── MATERIAL FOR THIS EXERCISE

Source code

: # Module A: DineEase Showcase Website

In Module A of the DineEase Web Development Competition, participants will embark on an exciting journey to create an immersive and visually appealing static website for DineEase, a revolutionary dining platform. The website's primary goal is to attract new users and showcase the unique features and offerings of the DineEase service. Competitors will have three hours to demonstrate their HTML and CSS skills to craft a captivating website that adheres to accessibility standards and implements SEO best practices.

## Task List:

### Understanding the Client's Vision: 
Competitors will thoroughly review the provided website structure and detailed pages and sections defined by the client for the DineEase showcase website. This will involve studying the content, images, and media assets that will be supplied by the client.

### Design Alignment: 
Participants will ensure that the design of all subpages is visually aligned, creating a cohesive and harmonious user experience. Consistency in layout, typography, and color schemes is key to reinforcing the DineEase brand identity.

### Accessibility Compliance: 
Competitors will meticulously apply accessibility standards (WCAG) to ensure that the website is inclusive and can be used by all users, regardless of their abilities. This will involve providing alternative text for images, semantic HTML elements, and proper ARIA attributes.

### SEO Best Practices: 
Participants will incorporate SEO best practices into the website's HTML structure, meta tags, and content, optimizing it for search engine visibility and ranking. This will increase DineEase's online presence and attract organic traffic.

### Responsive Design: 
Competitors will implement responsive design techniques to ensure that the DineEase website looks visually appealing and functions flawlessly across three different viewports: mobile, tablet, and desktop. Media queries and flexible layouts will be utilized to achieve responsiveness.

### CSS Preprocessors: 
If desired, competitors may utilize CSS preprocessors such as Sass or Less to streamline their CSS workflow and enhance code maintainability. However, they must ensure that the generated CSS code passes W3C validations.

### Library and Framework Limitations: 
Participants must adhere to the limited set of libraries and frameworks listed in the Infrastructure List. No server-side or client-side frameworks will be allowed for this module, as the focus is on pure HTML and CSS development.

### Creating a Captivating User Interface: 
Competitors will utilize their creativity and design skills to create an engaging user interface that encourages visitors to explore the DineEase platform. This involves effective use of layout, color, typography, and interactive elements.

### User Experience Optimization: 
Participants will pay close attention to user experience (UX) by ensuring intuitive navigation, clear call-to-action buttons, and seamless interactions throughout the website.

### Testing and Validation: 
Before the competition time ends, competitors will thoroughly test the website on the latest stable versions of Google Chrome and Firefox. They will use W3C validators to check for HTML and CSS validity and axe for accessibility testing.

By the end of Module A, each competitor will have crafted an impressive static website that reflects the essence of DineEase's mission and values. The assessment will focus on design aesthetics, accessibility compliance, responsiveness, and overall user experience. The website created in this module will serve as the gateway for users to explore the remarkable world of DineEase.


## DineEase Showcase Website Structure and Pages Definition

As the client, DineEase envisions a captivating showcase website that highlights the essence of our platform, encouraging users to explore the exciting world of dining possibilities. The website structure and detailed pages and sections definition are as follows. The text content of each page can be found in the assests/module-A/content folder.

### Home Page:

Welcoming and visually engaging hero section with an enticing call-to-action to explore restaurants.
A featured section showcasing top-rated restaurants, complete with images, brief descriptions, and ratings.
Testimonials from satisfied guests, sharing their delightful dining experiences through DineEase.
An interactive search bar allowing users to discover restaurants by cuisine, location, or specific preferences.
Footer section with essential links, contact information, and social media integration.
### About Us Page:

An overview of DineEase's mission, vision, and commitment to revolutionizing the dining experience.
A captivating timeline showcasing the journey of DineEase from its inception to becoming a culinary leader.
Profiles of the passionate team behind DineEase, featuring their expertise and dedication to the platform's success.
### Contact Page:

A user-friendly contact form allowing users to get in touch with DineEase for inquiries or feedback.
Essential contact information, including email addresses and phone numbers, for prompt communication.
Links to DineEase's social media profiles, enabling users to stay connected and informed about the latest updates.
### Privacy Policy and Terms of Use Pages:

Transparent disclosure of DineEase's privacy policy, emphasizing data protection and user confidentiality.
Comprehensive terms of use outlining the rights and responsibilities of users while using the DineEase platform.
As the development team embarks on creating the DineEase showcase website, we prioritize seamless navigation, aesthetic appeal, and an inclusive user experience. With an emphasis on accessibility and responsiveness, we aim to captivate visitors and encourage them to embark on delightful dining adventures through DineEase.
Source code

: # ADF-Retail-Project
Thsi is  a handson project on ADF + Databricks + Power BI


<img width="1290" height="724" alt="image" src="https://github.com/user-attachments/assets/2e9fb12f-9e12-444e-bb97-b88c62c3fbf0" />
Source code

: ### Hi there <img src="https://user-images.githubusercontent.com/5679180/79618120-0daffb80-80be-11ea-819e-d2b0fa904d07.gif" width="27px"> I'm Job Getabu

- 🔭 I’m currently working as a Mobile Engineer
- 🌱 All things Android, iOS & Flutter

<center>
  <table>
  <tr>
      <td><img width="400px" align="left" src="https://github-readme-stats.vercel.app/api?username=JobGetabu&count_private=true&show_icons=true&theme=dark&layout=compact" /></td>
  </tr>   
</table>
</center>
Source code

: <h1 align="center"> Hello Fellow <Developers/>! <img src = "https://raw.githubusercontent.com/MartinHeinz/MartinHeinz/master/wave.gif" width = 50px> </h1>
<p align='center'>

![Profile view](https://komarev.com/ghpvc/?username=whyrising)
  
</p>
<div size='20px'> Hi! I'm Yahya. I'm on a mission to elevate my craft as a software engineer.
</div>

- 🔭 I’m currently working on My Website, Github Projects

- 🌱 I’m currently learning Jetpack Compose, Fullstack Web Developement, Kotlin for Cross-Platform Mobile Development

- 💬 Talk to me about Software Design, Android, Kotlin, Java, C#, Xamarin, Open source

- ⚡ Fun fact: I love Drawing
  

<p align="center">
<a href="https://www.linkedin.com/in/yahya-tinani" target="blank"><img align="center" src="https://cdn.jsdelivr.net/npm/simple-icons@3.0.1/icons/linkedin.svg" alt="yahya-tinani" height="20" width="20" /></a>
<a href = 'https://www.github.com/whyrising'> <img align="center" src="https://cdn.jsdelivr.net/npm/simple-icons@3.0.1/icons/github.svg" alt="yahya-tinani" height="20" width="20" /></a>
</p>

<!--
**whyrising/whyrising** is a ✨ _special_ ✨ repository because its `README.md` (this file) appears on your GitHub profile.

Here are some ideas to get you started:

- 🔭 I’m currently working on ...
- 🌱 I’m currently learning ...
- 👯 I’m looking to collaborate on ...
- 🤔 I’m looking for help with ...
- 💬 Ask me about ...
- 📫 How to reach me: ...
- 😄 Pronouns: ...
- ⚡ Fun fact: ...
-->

────

## ASSIGNMENT
Print, without alteration, only the lines above between the one holding "Participants will pay" and the one holding "Before the competition", inclusive.

## TASK OUTPUT
Participants will pay close attention to user experience (UX) by ensuring intuitive navigation, clear call-to-action buttons, and seamless interactions throughout the website.

### Testing and Validation: 
Before the competition time ends, competitors will thoroughly test the website on the latest stable versions of Google Chrome and Firefox. They will use W3C validators to check for HTML and CSS validity and axe for accessibility testing.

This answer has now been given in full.